Your guide to staying afloat during an innovation tsunami

Jan 05, 2023

Happy New Year! It’s been a whirlwind 2022 and I hope your 2023 has started well. I wish you all success and happiness in this year ahead. Before we dive into this week’s content, a short update. Going forward, you’ll find each new edition in your inbox on Thursday (or Friday depending on where you’re based). I’ve found it easier to write and edit considering both my work schedule and a little human who competes for my attention. Alright, let’s dive in.

This Week on Gradient Ascent:

Keeping up with the AI Tsunami 🌊
[Consider reading] LLMs as corporate lobbyists 🧑‍⚖️
[Consider reading] New AI model plays doctor 🧑‍⚕️
[Check out] A blazing-fast image generator 🎨
[Must read] How copilot works 👮
[Definitely use] Code your own GPT 🧑‍💻

Hang Ten on the AI wave- Tips for riding the crest of innovation in 2023:

Perched safely on jagged cliffs, you stare at an endless expanse of blue.
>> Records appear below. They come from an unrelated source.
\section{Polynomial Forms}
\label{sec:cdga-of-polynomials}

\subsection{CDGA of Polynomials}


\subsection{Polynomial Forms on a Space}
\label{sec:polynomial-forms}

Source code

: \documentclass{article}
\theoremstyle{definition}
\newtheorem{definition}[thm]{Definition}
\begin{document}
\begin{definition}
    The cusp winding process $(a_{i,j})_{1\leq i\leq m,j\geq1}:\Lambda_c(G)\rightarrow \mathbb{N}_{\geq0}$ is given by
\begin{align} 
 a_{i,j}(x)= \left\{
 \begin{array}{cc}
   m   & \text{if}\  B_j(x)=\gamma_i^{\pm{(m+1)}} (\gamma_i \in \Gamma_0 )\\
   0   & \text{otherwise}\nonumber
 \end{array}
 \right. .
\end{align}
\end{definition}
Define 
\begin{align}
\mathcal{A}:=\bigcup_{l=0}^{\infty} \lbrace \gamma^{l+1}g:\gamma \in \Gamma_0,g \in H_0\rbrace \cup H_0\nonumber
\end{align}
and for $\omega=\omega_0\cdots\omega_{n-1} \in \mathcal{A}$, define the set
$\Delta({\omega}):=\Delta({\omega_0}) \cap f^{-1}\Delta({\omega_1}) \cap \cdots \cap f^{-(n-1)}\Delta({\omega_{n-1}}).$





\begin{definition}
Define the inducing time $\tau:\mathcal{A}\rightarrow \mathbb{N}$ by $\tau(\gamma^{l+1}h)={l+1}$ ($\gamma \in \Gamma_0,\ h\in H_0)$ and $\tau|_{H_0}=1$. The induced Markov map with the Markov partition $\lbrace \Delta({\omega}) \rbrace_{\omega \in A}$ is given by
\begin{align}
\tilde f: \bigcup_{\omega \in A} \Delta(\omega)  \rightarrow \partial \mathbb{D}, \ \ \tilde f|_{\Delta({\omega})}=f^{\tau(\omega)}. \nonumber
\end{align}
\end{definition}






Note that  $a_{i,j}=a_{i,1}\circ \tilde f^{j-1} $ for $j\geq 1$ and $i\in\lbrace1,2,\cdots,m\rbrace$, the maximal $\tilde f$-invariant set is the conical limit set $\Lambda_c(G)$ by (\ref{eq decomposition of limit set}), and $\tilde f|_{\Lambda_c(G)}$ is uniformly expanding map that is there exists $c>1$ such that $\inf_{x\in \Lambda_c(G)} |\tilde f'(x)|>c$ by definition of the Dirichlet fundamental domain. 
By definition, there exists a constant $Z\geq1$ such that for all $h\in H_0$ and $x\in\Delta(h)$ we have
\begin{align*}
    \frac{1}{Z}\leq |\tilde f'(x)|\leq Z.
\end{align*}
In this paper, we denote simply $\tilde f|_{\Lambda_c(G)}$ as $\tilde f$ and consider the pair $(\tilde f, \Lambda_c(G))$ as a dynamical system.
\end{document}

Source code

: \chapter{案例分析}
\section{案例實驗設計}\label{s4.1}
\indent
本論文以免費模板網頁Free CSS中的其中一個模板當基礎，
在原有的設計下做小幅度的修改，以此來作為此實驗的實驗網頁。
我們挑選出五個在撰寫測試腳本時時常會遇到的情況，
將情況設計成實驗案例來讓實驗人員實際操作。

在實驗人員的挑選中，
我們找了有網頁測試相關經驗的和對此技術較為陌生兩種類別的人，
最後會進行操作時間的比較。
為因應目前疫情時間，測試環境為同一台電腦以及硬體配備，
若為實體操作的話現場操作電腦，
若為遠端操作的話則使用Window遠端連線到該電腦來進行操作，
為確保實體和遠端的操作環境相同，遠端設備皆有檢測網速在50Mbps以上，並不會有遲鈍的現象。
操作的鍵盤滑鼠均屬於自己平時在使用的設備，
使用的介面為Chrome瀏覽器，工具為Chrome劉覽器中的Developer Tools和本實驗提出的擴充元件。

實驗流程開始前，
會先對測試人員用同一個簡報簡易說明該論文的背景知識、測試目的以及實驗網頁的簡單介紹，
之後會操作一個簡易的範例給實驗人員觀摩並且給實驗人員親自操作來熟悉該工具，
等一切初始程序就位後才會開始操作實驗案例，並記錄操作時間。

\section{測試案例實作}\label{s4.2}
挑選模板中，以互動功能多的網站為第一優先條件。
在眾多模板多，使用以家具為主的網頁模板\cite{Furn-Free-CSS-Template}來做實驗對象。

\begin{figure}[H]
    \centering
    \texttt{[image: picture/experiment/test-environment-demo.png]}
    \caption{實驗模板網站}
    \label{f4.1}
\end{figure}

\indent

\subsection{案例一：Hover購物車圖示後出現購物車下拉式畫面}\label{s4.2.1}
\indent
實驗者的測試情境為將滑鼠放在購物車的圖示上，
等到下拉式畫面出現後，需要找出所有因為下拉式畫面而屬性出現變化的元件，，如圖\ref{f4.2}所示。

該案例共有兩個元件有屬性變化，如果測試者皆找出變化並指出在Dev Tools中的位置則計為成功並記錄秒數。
The wind howls in your ears, the air freezing cold, thick with the smell of salt and kelp. As you dream of a cup of hot cocoa teeming with spongy smores, a loud crash awakens you from your reverie. A wall of water, about the height of a mid-sized apartment, has come crashing down. Just moments before, a speck of yellow stood delicately balanced atop this shapeshifting behemoth - That yellow blip now appears to have merged into the bottomless labyrinth below.

You search frantically, squinting your eyes for the tiny human, fearing for his safety. A few breathless minutes later, you hear the crowd roar with appreciation as the surfer emerges victorious from the depths below. How on earth did he do that? Why does he put himself through that?

Big wave surfing's no joke. Looking at the pros, I often wonder if they have a secret technique or sixth sense when it comes to dominating the tempest. Turns out they don't. They are just masters at "reading" waves.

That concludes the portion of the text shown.